*** RECORDED DATA

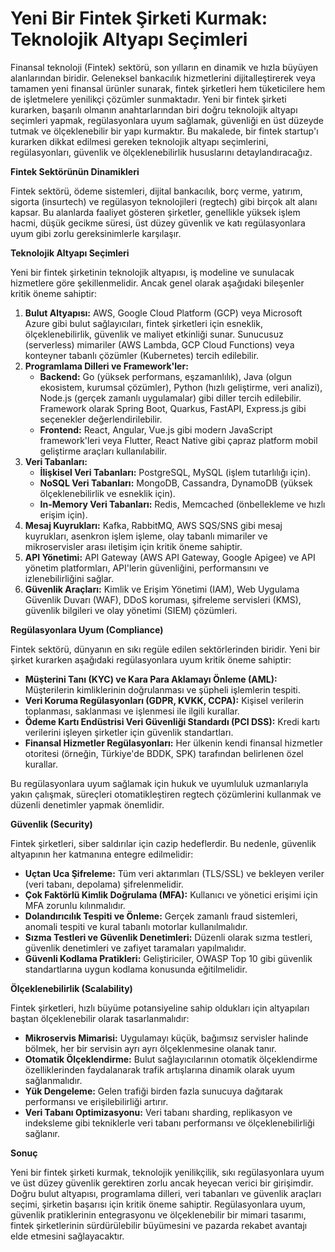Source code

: # Yeni Bir Fintek Şirketi Kurmak: Teknolojik Altyapı Seçimleri

Finansal teknoloji (Fintek) sektörü, son yılların en dinamik ve hızla büyüyen alanlarından biridir. Geleneksel bankacılık hizmetlerini dijitalleştirerek veya tamamen yeni finansal ürünler sunarak, fintek şirketleri hem tüketicilere hem de işletmelere yenilikçi çözümler sunmaktadır. Yeni bir fintek şirketi kurarken, başarılı olmanın anahtarlarından biri doğru teknolojik altyapı seçimleri yapmak, regülasyonlara uyum sağlamak, güvenliği en üst düzeyde tutmak ve ölçeklenebilir bir yapı kurmaktır. Bu makalede, bir fintek startup'ı kurarken dikkat edilmesi gereken teknolojik altyapı seçimlerini, regülasyonları, güvenlik ve ölçeklenebilirlik hususlarını detaylandıracağız.

**Fintek Sektörünün Dinamikleri**

Fintek sektörü, ödeme sistemleri, dijital bankacılık, borç verme, yatırım, sigorta (insurtech) ve regülasyon teknolojileri (regtech) gibi birçok alt alanı kapsar. Bu alanlarda faaliyet gösteren şirketler, genellikle yüksek işlem hacmi, düşük gecikme süresi, üst düzey güvenlik ve katı regülasyonlara uyum gibi zorlu gereksinimlerle karşılaşır.

**Teknolojik Altyapı Seçimleri**

Yeni bir fintek şirketinin teknolojik altyapısı, iş modeline ve sunulacak hizmetlere göre şekillenmelidir. Ancak genel olarak aşağıdaki bileşenler kritik öneme sahiptir:

1.  **Bulut Altyapısı:** AWS, Google Cloud Platform (GCP) veya Microsoft Azure gibi bulut sağlayıcıları, fintek şirketleri için esneklik, ölçeklenebilirlik, güvenlik ve maliyet etkinliği sunar. Sunucusuz (serverless) mimariler (AWS Lambda, GCP Cloud Functions) veya konteyner tabanlı çözümler (Kubernetes) tercih edilebilir.
2.  **Programlama Dilleri ve Framework'ler:**
    *   **Backend:** Go (yüksek performans, eşzamanlılık), Java (olgun ekosistem, kurumsal çözümler), Python (hızlı geliştirme, veri analizi), Node.js (gerçek zamanlı uygulamalar) gibi diller tercih edilebilir. Framework olarak Spring Boot, Quarkus, FastAPI, Express.js gibi seçenekler değerlendirilebilir.
    *   **Frontend:** React, Angular, Vue.js gibi modern JavaScript framework'leri veya Flutter, React Native gibi çapraz platform mobil geliştirme araçları kullanılabilir.
3.  **Veri Tabanları:**
    *   **İlişkisel Veri Tabanları:** PostgreSQL, MySQL (işlem tutarlılığı için).
    *   **NoSQL Veri Tabanları:** MongoDB, Cassandra, DynamoDB (yüksek ölçeklenebilirlik ve esneklik için).
    *   **In-Memory Veri Tabanları:** Redis, Memcached (önbellekleme ve hızlı erişim için).
4.  **Mesaj Kuyrukları:** Kafka, RabbitMQ, AWS SQS/SNS gibi mesaj kuyrukları, asenkron işlem işleme, olay tabanlı mimariler ve mikroservisler arası iletişim için kritik öneme sahiptir.
5.  **API Yönetimi:** API Gateway (AWS API Gateway, Google Apigee) ve API yönetim platformları, API'lerin güvenliğini, performansını ve izlenebilirliğini sağlar.
6.  **Güvenlik Araçları:** Kimlik ve Erişim Yönetimi (IAM), Web Uygulama Güvenlik Duvarı (WAF), DDoS koruması, şifreleme servisleri (KMS), güvenlik bilgileri ve olay yönetimi (SIEM) çözümleri.

**Regülasyonlara Uyum (Compliance)**

Fintek sektörü, dünyanın en sıkı regüle edilen sektörlerinden biridir. Yeni bir şirket kurarken aşağıdaki regülasyonlara uyum kritik öneme sahiptir:

*   **Müşterini Tanı (KYC) ve Kara Para Aklamayı Önleme (AML):** Müşterilerin kimliklerinin doğrulanması ve şüpheli işlemlerin tespiti.
*   **Veri Koruma Regülasyonları (GDPR, KVKK, CCPA):** Kişisel verilerin toplanması, saklanması ve işlenmesi ile ilgili kurallar.
*   **Ödeme Kartı Endüstrisi Veri Güvenliği Standardı (PCI DSS):** Kredi kartı verilerini işleyen şirketler için güvenlik standartları.
*   **Finansal Hizmetler Regülasyonları:** Her ülkenin kendi finansal hizmetler otoritesi (örneğin, Türkiye'de BDDK, SPK) tarafından belirlenen özel kurallar.

Bu regülasyonlara uyum sağlamak için hukuk ve uyumluluk uzmanlarıyla yakın çalışmak, süreçleri otomatikleştiren regtech çözümlerini kullanmak ve düzenli denetimler yapmak önemlidir.

**Güvenlik (Security)**

Fintek şirketleri, siber saldırılar için cazip hedeflerdir. Bu nedenle, güvenlik altyapının her katmanına entegre edilmelidir:

*   **Uçtan Uca Şifreleme:** Tüm veri aktarımları (TLS/SSL) ve bekleyen veriler (veri tabanı, depolama) şifrelenmelidir.
*   **Çok Faktörlü Kimlik Doğrulama (MFA):** Kullanıcı ve yönetici erişimi için MFA zorunlu kılınmalıdır.
*   **Dolandırıcılık Tespiti ve Önleme:** Gerçek zamanlı fraud sistemleri, anomali tespiti ve kural tabanlı motorlar kullanılmalıdır.
*   **Sızma Testleri ve Güvenlik Denetimleri:** Düzenli olarak sızma testleri, güvenlik denetimleri ve zafiyet taramaları yapılmalıdır.
*   **Güvenli Kodlama Pratikleri:** Geliştiriciler, OWASP Top 10 gibi güvenlik standartlarına uygun kodlama konusunda eğitilmelidir.

**Ölçeklenebilirlik (Scalability)**

Fintek şirketleri, hızlı büyüme potansiyeline sahip oldukları için altyapıları baştan ölçeklenebilir olarak tasarlanmalıdır:

*   **Mikroservis Mimarisi:** Uygulamayı küçük, bağımsız servisler halinde bölmek, her bir servisin ayrı ayrı ölçeklenmesine olanak tanır.
*   **Otomatik Ölçeklendirme:** Bulut sağlayıcılarının otomatik ölçeklendirme özelliklerinden faydalanarak trafik artışlarına dinamik olarak uyum sağlanmalıdır.
*   **Yük Dengeleme:** Gelen trafiği birden fazla sunucuya dağıtarak performansı ve erişilebilirliği artırır.
*   **Veri Tabanı Optimizasyonu:** Veri tabanı sharding, replikasyon ve indeksleme gibi tekniklerle veri tabanı performansı ve ölçeklenebilirliği sağlanır.

**Sonuç**

Yeni bir fintek şirketi kurmak, teknolojik yenilikçilik, sıkı regülasyonlara uyum ve üst düzey güvenlik gerektiren zorlu ancak heyecan verici bir girişimdir. Doğru bulut altyapısı, programlama dilleri, veri tabanları ve güvenlik araçları seçimi, şirketin başarısı için kritik öneme sahiptir. Regülasyonlara uyum, güvenlik pratiklerinin entegrasyonu ve ölçeklenebilir bir mimari tasarımı, fintek şirketlerinin sürdürülebilir büyümesini ve pazarda rekabet avantajı elde etmesini sağlayacaktır.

******

INSTRUCTIONS FOR THE TASK:
Every line containing the word "kurallar" should be copied from the material.

OUTPUT FOR THIS EXERCISE:
*   **Veri Koruma Regülasyonları (GDPR, KVKK, CCPA):** Kişisel verilerin toplanması, saklanması ve işlenmesi ile ilgili kurallar.
*   **Finansal Hizmetler Regülasyonları:** Her ülkenin kendi finansal hizmetler otoritesi (örneğin, Türkiye'de BDDK, SPK) tarafından belirlenen özel kurallar.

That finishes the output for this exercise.